Failure to address stigma early on can also create a sense of complacency in other segments of the population who may not otherwise be paying attention to the public health emergency, Titanji adds.

She says it’s important for public health officials to act early, and offer messaging that is not only clear but can also earn and restore the public’s trust.

For her personally, that involves sticking to facts, acknowledging unknowns and being clear that information may change as the science evolves.

Cianciotto says there are three main pieces of information he would like to share with men who have sex with men.

“The first is to be aware, but don’t panic,” he says. “The second is that if they have flu-like symptoms or start to see a rash, to seek medical attention and stay home, right? And the third is just to care for each other, right? And that’s what the second thing is about — knowing and understanding, just like we did for COVID-19. If we don’t feel well, don’t go out, get the help that we need and care for and educate each other.”
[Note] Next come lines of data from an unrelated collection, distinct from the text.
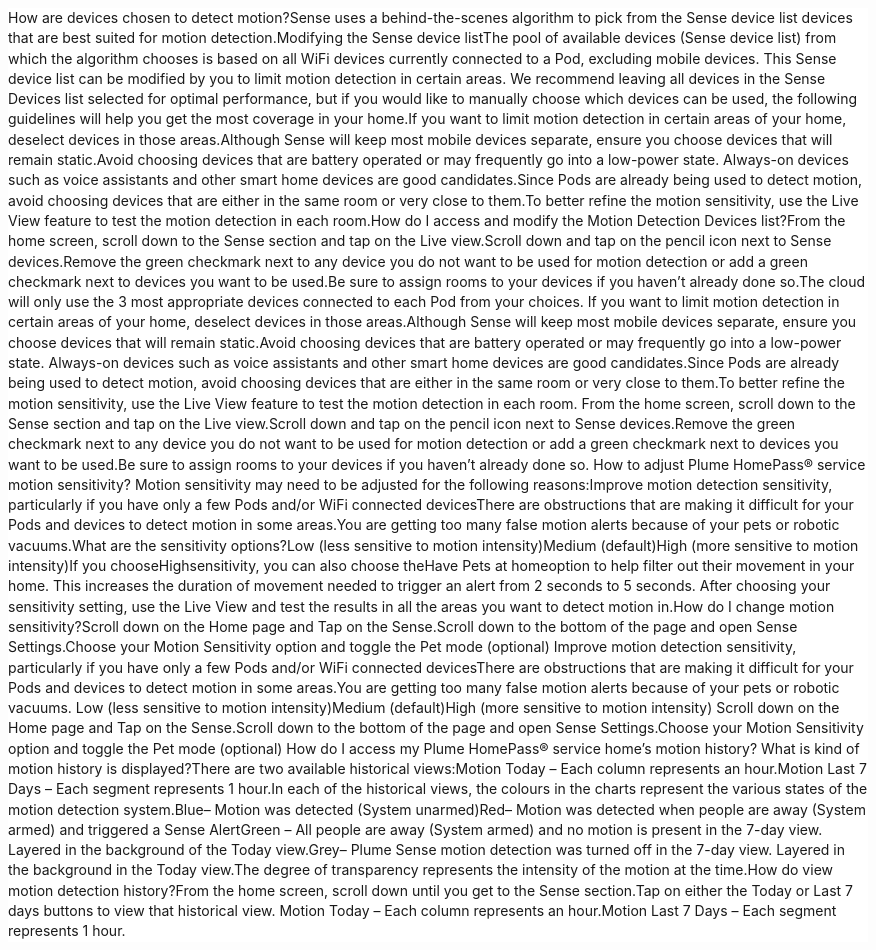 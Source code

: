 How are devices chosen to detect motion?Sense uses a behind-the-scenes algorithm to pick from the Sense device list devices that are best suited for motion detection.Modifying the Sense device listThe pool of available devices (Sense device list) from which the algorithm chooses is based on all WiFi devices currently connected to a Pod, excluding mobile devices. This Sense device list can be modified by you to limit motion detection in certain areas. We recommend leaving all devices in the Sense Devices list selected for optimal performance, but if you would like to manually choose which devices can be used, the following guidelines will help you get the most coverage in your home.If you want to limit motion detection in certain areas of your home, deselect devices in those areas.Although Sense will keep most mobile devices separate, ensure you choose devices that will remain static.Avoid choosing devices that are battery operated or may frequently go into a low-power state. Always-on devices such as voice assistants and other smart home devices are good candidates.Since Pods are already being used to detect motion, avoid choosing devices that are either in the same room or very close to them.To better refine the motion sensitivity, use the Live View feature to test the motion detection in each room.How do I access and modify the Motion Detection Devices list?From the home screen, scroll down to the Sense section and tap on the Live view.Scroll down and tap on the pencil icon next to Sense devices.Remove the green checkmark next to any device you do not want to be used for motion detection or add a green checkmark next to devices you want to be used.Be sure to assign rooms to your devices if you haven’t already done so.The cloud will only use the 3 most appropriate devices connected to each Pod from your choices.
If you want to limit motion detection in certain areas of your home, deselect devices in those areas.Although Sense will keep most mobile devices separate, ensure you choose devices that will remain static.Avoid choosing devices that are battery operated or may frequently go into a low-power state. Always-on devices such as voice assistants and other smart home devices are good candidates.Since Pods are already being used to detect motion, avoid choosing devices that are either in the same room or very close to them.To better refine the motion sensitivity, use the Live View feature to test the motion detection in each room.
From the home screen, scroll down to the Sense section and tap on the Live view.Scroll down and tap on the pencil icon next to Sense devices.Remove the green checkmark next to any device you do not want to be used for motion detection or add a green checkmark next to devices you want to be used.Be sure to assign rooms to your devices if you haven’t already done so.
How to adjust Plume HomePass® service motion sensitivity?
Motion sensitivity may need to be adjusted for the following reasons:Improve motion detection sensitivity, particularly if you have only a few Pods and/or WiFi connected devicesThere are obstructions that are making it difficult for your Pods and devices to detect motion in some areas.You are getting too many false motion alerts because of your pets or robotic vacuums.What are the sensitivity options?Low (less sensitive to motion intensity)Medium (default)High (more sensitive to motion intensity)If you chooseHighsensitivity, you can also choose theHave Pets at homeoption to help filter out their movement in your home. This increases the duration of movement needed to trigger an alert from 2 seconds to 5 seconds. After choosing your sensitivity setting, use the Live View and test the results in all the areas you want to detect motion in.How do I change motion sensitivity?Scroll down on the Home page and Tap on the Sense.Scroll down to the bottom of the page and open Sense Settings.Choose your Motion Sensitivity option and toggle the Pet mode (optional)
Improve motion detection sensitivity, particularly if you have only a few Pods and/or WiFi connected devicesThere are obstructions that are making it difficult for your Pods and devices to detect motion in some areas.You are getting too many false motion alerts because of your pets or robotic vacuums.
Low (less sensitive to motion intensity)Medium (default)High (more sensitive to motion intensity)
Scroll down on the Home page and Tap on the Sense.Scroll down to the bottom of the page and open Sense Settings.Choose your Motion Sensitivity option and toggle the Pet mode (optional)
How do I access my Plume HomePass® service home’s motion history?
What is kind of motion history is displayed?There are two available historical views:Motion Today – Each column represents an hour.Motion Last 7 Days – Each segment represents 1 hour.In each of the historical views, the colours in the charts represent the various states of the motion detection system.Blue– Motion was detected (System unarmed)Red– Motion was detected when people are away (System armed) and triggered a Sense AlertGreen – All people are away (System armed) and no motion is present in the 7-day view. Layered in the background of the Today view.Grey– Plume Sense motion detection was turned off in the 7-day view. Layered in the background in the Today view.The degree of transparency represents the intensity of the motion at the time.How do view motion detection history?From the home screen, scroll down until you get to the Sense section.Tap on either the Today or Last 7 days buttons to view that historical view.
Motion Today – Each column represents an hour.Motion Last 7 Days – Each segment represents 1 hour.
What the HIV/AIDS response can teach us

Public health experts and advocates are looking back at the HIV/AIDS crisis of the 1980s and 1990s as an example of what not to do.

Titanji explains that because some of the first cases of HIV were identified in gay men, it was quickly — and inaccurately — labeled “a gay disease.”

The stigma and blame kept many people hidden in shame, causing pain and suffering in the LGBTQ community. It also meant that public health officials didn’t channel the appropriate resources into addressing the outbreak when it first began.

“In hindsight, we know that the impacts of that stigma that was present in the early days of the HIV response lingered for multiple years later on, and we have essentially been playing catch-up to destigmatize HIV since that time,” Titanji says, adding that she sees parallels with the monkeypox outbreak today.

Cianciotto, of Gay Men’s Health Crisis, says one of the most important takeaways from the HIV/AIDS crisis is the value of a sex-positive approach to education.

He points to New York City, where thousands of appointments for monkeypox vaccines filled up within a matter of hours, as proof that people in these vulnerable groups will take appropriate precautions if given the right information.

“We are not going to end HIV, and we’re certainly not going to curtail the monkeypox epidemic, by trying to shame people into not having sex or only having certain types of sex with certain people,” he adds. “When you equip people with the information they need to make healthy choices for themselves and for their community, and when you help them approach those decisions with self-love and acceptance, it’s amazing what the community is able to achieve.”